Just haven't got there yet. I do have a day job y'know, and I'm easily annoyed, as you can tell.

And it's not about not being ready, it's about not thinking your arguments are rational, or even clearly stated.

Linking to other's work is not stating your position, and reason for taking that position.
 
In my mind/consciousness. That's all I can say. The rest is a mystery.
As a part or as the whole?

What I mean is, at least parts of our "minds" seem deterministic. We can predict what they are going to do based on past behaviour or whatever. Parts of us seem random. The two sometimes fight each other, all in what I think of as "me."

I'm wondering if there's a super secret randomizer embedded in our skull that rolls the dice occasionally just so that we can't be predicted completely.

This would actually be a good evolutionary feature.
 
As a part or as the whole?

What I mean is, at least parts of our "minds" seem deterministic. We can predict what they are going to do based on past behaviour or whatever. Parts of us seem random. The two sometimes fight each other, all in what I think of as "me."

I'm wondering if there's a super secret randomizer embedded in our skull that rolls the dice occasionally just so that we can't be predicted completely.

This would actually be a good evolutionary feature.

Right, it's not the entire mind that has free will. It's a property of mind. Sense perceptions are not subject to free will for example.

Definitely the mind has different "contradictory" aspects making us predictable in many ways, but not in others.

I like the randomizer. I just hope the random seed isn't always the same number as in the story below.

I worked with someone who had to write a simple random number generator and he presented it to his boss, so the boss said, "Let's run it". So the number came back as some number (let's say 362). Then his boss asked him to run it again and it came back again as 362. The boss said "Hmmm, that's odd. " My co-worker insisted it was working fine and that this was a random number. His boss asked him to run it again and 362 appeared again at which point he said that something was not working right. My co-worker continued to insist that this was a random number. I think it took 3 more runs for him to accept that this wasn't a random number.
 
I had a similar issue, and my solution was to piggyback on the work of others, and hook a ccd to a lava lamp to use as the seed.

It all worked well until the bulb burned out.
 
I had a similar issue, and my solution was to piggyback on the work of others, and hook a ccd to a lava lamp to use as the seed.
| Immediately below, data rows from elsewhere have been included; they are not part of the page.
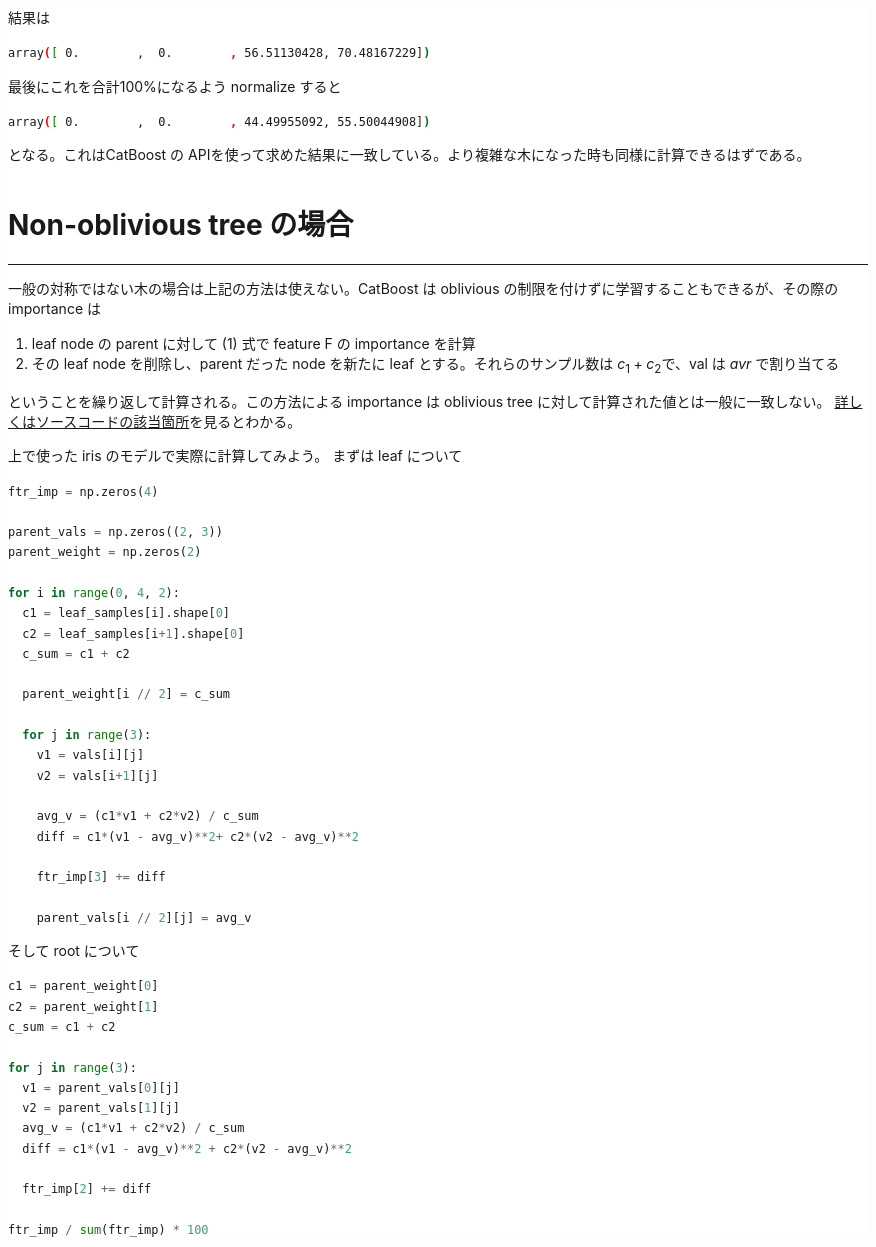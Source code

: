 結果は

```bash
array([ 0.        ,  0.        , 56.51130428, 70.48167229])
```

最後にこれを合計100%になるよう normalize すると

```bash
array([ 0.        ,  0.        , 44.49955092, 55.50044908])
```

となる。これはCatBoost の APIを使って求めた結果に一致している。より複雑な木になった時も同様に計算できるはずである。

# Non-oblivious tree の場合
---

一般の対称ではない木の場合は上記の方法は使えない。CatBoost は oblivious の制限を付けずに学習することもできるが、その際の importance は

1. leaf node の parent に対して (1) 式で feature F の importance を計算
2. その leaf node を削除し、parent だった node を新たに leaf とする。それらのサンプル数は $c_1 + c_2$で、val は $avr$ で割り当てる

ということを繰り返して計算される。この方法による importance は oblivious tree に対して計算された値とは一般に一致しない。
[詳しくはソースコードの該当箇所](https://github.com/catboost/catboost/blob/49e24bba3279ae1ac22146b8322e37d86e6049bf/catboost/libs/fstr/feature_str.h#L132-L216)を見るとわかる。

上で使った iris のモデルで実際に計算してみよう。
まずは leaf について
```python
ftr_imp = np.zeros(4)

parent_vals = np.zeros((2, 3))
parent_weight = np.zeros(2)

for i in range(0, 4, 2):
  c1 = leaf_samples[i].shape[0]
  c2 = leaf_samples[i+1].shape[0]
  c_sum = c1 + c2

  parent_weight[i // 2] = c_sum

  for j in range(3):
    v1 = vals[i][j]
    v2 = vals[i+1][j]

    avg_v = (c1*v1 + c2*v2) / c_sum
    diff = c1*(v1 - avg_v)**2+ c2*(v2 - avg_v)**2

    ftr_imp[3] += diff

    parent_vals[i // 2][j] = avg_v
```
そして root について
```python
c1 = parent_weight[0]
c2 = parent_weight[1]
c_sum = c1 + c2

for j in range(3):
  v1 = parent_vals[0][j]
  v2 = parent_vals[1][j]
  avg_v = (c1*v1 + c2*v2) / c_sum
  diff = c1*(v1 - avg_v)**2 + c2*(v2 - avg_v)**2

  ftr_imp[2] += diff

ftr_imp / sum(ftr_imp) * 100
```

[^1]: 部分的にソースを眺めただけなので勘違いしている可能性はあるが…
[^2]: ノートブック: https://colab.research.google.com/drive/1CiRm_vby9S4c_q5dWq_oY88hSehC17_U?usp=sharing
It all worked well until the bulb burned out.

What's a "ccd"? In his case, he just needed to call the randomize function which set the seed to some function of the clock time.
 
What's a "ccd"? In his case, he just needed to call the randomize function which set the seed to some function of the clock time.
Charge coupled device. A digital camera with the camera bit taken away, just the sensor.

Time isn't random tho, and besides that's how everyone does it. I was bored.
 
Just haven't got there yet. I do have a day job y'know, and I'm easily annoyed, as you can tell.

And it's not about not being ready, it's about not thinking your arguments are rational, or even clearly stated.

Linking to other's work is not stating your position, and reason for taking that position.

The Chalmers and Nagel papers aren't linked as statements of my position, they are were where we started on the thread ... so everyone who's been here a while has read them, it's so we don't have to re-hash what's been covered.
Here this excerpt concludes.